--- START ---

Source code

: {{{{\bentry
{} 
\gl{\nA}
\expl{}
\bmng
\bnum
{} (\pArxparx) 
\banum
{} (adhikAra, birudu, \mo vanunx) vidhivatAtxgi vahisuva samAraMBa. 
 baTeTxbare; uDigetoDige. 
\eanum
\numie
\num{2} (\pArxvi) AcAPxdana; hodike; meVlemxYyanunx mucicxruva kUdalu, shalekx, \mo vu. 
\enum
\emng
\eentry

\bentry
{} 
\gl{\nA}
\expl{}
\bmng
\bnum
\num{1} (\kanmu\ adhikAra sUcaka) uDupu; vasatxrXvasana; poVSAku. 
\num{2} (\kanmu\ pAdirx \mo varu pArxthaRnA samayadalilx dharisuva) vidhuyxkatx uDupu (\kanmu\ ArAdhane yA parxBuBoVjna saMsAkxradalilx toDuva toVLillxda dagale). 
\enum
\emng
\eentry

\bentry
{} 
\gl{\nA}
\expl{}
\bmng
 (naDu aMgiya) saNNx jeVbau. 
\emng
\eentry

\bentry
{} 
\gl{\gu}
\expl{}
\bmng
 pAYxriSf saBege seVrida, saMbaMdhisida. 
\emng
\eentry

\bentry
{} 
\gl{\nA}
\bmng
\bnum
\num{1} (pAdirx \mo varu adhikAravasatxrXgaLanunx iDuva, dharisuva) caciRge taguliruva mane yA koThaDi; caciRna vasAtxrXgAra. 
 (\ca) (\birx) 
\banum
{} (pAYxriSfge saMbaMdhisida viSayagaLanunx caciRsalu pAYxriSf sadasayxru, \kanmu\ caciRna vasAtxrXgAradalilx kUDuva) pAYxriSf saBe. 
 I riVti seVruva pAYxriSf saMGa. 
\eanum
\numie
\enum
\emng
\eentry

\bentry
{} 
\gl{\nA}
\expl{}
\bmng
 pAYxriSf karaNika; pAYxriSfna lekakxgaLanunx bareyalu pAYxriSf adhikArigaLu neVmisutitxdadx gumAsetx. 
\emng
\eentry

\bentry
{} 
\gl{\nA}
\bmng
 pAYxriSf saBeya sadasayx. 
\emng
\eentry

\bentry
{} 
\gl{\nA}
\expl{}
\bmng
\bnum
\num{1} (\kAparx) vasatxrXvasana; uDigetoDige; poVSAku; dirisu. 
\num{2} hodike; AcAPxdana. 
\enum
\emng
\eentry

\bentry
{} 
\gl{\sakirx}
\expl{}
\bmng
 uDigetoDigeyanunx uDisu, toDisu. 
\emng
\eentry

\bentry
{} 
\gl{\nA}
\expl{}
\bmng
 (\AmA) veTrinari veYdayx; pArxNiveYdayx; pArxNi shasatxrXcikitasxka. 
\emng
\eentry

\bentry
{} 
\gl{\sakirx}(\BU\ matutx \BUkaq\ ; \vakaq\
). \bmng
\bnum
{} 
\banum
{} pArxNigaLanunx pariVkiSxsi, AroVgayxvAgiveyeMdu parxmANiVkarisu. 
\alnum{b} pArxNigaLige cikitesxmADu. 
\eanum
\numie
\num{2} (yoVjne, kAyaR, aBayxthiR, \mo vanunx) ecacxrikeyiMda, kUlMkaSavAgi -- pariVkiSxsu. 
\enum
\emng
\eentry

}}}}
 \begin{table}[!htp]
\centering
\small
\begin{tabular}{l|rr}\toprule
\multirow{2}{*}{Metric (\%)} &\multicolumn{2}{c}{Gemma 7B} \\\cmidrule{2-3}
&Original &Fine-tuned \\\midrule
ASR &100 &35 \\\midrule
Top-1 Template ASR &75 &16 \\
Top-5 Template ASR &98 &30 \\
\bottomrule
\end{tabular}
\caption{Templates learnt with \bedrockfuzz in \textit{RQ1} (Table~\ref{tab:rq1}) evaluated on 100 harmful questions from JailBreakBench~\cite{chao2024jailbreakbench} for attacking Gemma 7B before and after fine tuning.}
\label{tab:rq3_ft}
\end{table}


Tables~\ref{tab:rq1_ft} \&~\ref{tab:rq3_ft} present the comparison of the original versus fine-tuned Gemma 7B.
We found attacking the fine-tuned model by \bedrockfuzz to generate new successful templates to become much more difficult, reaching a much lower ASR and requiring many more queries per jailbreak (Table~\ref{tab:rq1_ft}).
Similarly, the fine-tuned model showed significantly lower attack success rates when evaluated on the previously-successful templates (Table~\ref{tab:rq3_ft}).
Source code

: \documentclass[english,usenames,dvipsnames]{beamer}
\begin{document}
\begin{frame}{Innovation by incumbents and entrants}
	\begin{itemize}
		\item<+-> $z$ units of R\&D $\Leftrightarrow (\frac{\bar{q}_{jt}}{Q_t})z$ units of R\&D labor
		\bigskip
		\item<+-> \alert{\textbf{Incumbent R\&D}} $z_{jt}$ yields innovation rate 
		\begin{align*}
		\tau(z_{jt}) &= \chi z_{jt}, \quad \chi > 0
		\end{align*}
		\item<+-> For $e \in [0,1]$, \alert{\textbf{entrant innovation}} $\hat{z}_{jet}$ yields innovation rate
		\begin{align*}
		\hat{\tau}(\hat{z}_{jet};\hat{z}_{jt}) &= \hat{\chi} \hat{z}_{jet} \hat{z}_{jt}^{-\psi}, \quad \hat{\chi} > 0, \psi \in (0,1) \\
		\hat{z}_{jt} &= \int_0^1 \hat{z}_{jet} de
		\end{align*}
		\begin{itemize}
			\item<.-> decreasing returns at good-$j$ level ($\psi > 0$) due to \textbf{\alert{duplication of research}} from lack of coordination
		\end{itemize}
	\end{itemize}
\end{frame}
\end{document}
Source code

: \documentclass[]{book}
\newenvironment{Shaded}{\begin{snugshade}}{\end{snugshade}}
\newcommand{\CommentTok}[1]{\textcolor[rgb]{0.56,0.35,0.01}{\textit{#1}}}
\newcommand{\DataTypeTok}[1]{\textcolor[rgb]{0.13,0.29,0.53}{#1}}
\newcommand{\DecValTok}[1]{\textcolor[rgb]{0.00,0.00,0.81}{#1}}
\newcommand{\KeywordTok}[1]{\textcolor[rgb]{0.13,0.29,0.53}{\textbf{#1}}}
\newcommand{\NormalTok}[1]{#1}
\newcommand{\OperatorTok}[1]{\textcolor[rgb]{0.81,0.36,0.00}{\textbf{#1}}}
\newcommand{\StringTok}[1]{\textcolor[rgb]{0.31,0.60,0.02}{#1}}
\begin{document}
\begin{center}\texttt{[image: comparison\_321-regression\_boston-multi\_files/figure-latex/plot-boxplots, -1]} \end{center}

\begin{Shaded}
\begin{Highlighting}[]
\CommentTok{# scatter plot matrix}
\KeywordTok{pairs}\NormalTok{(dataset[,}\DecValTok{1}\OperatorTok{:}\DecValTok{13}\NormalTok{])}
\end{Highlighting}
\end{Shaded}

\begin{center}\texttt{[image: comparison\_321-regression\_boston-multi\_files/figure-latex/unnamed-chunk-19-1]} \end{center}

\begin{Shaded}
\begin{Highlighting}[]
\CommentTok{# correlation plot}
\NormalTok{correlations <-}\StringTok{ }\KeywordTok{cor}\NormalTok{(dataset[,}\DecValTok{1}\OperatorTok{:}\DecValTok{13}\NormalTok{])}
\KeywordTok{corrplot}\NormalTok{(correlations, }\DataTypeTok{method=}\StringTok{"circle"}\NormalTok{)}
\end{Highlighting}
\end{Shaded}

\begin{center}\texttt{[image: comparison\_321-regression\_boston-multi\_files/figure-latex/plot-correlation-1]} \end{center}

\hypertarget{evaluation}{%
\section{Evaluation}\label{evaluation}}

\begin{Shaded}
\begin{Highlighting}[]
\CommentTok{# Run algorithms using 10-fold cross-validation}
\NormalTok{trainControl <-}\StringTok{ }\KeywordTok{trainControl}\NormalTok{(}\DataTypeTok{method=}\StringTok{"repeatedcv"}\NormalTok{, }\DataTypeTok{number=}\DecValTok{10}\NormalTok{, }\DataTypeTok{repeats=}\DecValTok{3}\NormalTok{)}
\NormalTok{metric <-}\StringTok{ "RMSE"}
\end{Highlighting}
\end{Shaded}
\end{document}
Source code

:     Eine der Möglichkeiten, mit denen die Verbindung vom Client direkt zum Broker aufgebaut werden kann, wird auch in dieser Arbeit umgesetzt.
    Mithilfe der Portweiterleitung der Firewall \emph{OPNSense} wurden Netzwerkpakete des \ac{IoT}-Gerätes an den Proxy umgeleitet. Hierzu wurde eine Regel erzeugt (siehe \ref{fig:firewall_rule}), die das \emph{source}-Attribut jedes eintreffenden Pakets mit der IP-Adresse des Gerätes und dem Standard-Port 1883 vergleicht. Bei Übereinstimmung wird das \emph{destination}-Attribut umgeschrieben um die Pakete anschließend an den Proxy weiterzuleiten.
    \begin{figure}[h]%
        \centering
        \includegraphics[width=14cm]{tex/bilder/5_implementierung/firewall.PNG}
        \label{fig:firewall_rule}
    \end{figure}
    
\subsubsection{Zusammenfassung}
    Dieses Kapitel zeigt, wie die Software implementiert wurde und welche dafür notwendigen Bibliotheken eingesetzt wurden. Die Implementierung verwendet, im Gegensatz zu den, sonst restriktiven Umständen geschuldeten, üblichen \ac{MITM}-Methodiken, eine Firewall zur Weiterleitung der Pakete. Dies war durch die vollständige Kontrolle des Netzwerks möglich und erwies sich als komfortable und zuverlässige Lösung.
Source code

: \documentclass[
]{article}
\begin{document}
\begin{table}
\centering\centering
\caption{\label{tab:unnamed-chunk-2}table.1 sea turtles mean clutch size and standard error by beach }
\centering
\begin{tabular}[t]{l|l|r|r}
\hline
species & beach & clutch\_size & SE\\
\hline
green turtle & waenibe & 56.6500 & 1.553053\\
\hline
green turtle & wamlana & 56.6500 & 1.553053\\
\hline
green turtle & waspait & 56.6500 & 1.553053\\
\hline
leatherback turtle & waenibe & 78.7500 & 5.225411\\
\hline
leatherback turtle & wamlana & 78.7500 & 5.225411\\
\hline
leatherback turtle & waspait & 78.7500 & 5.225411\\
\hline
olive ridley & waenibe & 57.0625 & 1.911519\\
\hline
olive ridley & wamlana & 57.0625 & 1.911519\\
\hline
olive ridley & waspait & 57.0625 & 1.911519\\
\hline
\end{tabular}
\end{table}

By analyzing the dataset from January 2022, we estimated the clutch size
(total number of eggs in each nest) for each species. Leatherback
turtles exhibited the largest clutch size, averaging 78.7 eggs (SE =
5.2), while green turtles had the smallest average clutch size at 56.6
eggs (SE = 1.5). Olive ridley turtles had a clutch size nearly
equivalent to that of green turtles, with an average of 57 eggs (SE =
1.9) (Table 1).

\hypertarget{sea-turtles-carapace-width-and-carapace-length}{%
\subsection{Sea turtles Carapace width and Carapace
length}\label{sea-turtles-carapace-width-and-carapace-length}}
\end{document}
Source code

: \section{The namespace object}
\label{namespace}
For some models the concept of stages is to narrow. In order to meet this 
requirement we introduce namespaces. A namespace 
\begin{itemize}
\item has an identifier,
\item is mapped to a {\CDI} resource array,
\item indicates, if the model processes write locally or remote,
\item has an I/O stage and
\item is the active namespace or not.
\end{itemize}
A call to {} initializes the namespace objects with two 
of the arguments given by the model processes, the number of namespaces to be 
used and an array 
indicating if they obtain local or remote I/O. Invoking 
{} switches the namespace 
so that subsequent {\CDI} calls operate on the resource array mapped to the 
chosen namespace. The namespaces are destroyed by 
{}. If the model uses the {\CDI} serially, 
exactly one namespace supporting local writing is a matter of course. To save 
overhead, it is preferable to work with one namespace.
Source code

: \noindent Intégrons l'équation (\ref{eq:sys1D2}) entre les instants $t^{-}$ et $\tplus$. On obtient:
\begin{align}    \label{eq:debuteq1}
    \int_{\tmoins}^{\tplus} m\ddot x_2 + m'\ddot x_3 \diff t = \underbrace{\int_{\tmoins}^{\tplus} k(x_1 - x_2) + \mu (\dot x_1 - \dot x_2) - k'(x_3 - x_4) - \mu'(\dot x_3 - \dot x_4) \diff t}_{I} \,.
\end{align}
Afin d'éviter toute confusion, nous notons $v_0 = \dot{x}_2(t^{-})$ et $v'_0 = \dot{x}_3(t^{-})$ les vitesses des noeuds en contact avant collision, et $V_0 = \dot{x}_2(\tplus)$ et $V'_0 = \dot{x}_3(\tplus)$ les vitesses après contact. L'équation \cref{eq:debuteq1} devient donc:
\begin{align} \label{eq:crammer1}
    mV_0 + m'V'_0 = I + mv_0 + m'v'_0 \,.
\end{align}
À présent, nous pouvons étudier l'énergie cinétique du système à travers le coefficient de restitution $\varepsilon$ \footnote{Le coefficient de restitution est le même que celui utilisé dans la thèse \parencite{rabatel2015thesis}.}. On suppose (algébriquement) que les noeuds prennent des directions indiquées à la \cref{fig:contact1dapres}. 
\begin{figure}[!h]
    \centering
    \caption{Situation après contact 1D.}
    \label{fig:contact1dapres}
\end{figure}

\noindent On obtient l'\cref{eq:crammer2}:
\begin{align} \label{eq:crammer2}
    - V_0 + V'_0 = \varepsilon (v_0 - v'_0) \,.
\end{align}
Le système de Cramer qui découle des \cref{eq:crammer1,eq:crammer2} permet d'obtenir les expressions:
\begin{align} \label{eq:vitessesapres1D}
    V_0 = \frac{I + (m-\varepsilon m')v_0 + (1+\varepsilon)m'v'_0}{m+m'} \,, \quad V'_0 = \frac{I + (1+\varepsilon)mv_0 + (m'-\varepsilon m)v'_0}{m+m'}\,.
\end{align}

--- END ---

Please find every line in the records above that holds the word "centering" and copy it.

\centering
        \centering
\centering\centering
\centering
    \centering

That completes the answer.